Foster argues that removing cheaper tickets from airlines’ inventories has triggered paltry sales for agents and compels people to change their travel plans.
“A lot of people have been forced to travel indirect routes as those are cheaper and to downgrade from premium classes to the economy,” Foster said.
NIGERIA LOSING OUT ON REVENUE
But the country itself is not shielded from the boomeranging effect of declining the repatriation of funds. With travel agencies buying tickets from other markets for their clients, Nigeria is, therefore, losing revenue from ticket sales.
“The revenue for us as a travel agency will not also come to us. It will go to our other colleagues in other parts of the world, doing those tickets for us. You know airlines still pay local tax to the Nigerian government,” Akporiaye explained.
“If they’re supposed to pay tax on one million tickets in a month, because of this restriction, they’ll probably pay only on 500,000. So, the government has lost income from 500,000 tickets. So, it’s a loss to the Nigerian government.”
For Foster, it does not bode well for the country as it comes at a time Nigeria is seeking foreign investment, especially in the aviation sector.
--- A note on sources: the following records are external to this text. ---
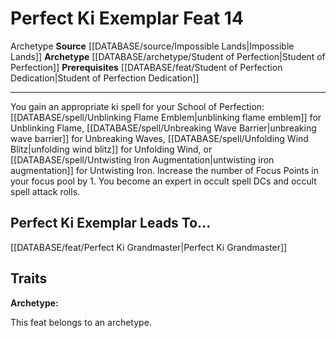 ﻿---
actions: null
cost: null
element: null
feat: Perfect Ki Exemplar
frequency: null
heighten_level: null
id: '4062'
level: '14'
name: Perfect Ki Exemplar
prerequisite: '[[DATABASE/feat/Student of Perfection Dedication|Student of Perfection
  Dedication]]'
rarity: Common
requirement: null
rus_type_level: null
school: null
source: '[[DATABASE/source/Impossible Lands|Impossible Lands]]'
subcategory: null
trait:
- '[[DATABASE/trait/Archetype|Archetype]]'
trigger: null
type: Feat

---
# Perfect Ki Exemplar <span class="item-type">Feat 14</span>

<span class="item-trait">Archetype</span>
**Source** [[DATABASE/source/Impossible Lands|Impossible Lands]]
**Archetype** [[DATABASE/archetype/Student of Perfection|Student of Perfection]]
**Prerequisites** [[DATABASE/feat/Student of Perfection Dedication|Student of Perfection Dedication]]

---
You gain an appropriate ki spell for your School of Perfection: [[DATABASE/spell/Unblinking Flame Emblem|unblinking flame emblem]] for Unblinking Flame, [[DATABASE/spell/Unbreaking Wave Barrier|unbreaking wave barrier]] for Unbreaking Waves, [[DATABASE/spell/Unfolding Wind Blitz|unfolding wind blitz]] for Unfolding Wind, or [[DATABASE/spell/Untwisting Iron Augmentation|untwisting iron augmentation]] for Untwisting Iron. Increase the number of Focus Points in your focus pool by 1. You become an expert in occult spell DCs and occult spell attack rolls.

## Perfect Ki Exemplar Leads To...

[[DATABASE/feat/Perfect Ki Grandmaster|Perfect Ki Grandmaster]]

## Traits

**Archetype:**

This feat belongs to an archetype.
“It sends the wrong signals,” she said.
VIOLATION OF INTERNATIONAL AGREEMENT
The bilateral aviation safety agreement (BASA) is an air transport agreement between two countries that allows designated airlines to operate commercial flights, covering the transportation of passengers and cargoes.
In October 2019, when Nigeria signed one of such agreements with India, the number of BASAs the country is a signatory hit 92.
The BASA, among other provisions, allows airlines to repatriate their earnings to their countries.
Article 15 of this agreement, titled ‘Transfer of earnings’, states that; “each designated airline shall have the right to its country on-demand local revenues in excess of sums locally disbursed. Conversion and remittance shall be permitted without delay in accordance with the prevailing exchange regulations”.
According to aviation experts, the government is violating the BASA agreements by not allowing airlines access to the funds.
“Part of the BASA agreement is they should be allowed to repatriate their funds to their own country. And it’s not being done right now. So, it’s a violation,” Akporiaye said.
Akporiaye, however, noted that it is not an intentional violation as the situation is said to be caused by the shortage of FX.
“That’s why nobody is suing Nigeria for that,” she added.
Acknowledging the provisions of the agreement vis-à-vis repatriation, Foster noted that while the existence of BASA makes airlines entitled; if the country has no forex to cover the entitlement, there is nothing the airlines can do “other than adjust their operations to take that into account.”
Speaking to TheCable via text messages, Sam Adurogboye, spokesperson, Nigeria Civil Aviation Authority (NCAA), pleaded with the government to help the airlines repatriate the funds.
“We can only plead with FG and CBN to assist them to repatriate their funds,” he said.
The federal ministry of finance and the Central Bank of Nigeria (CBN) did not respond to requests for comment on the matter.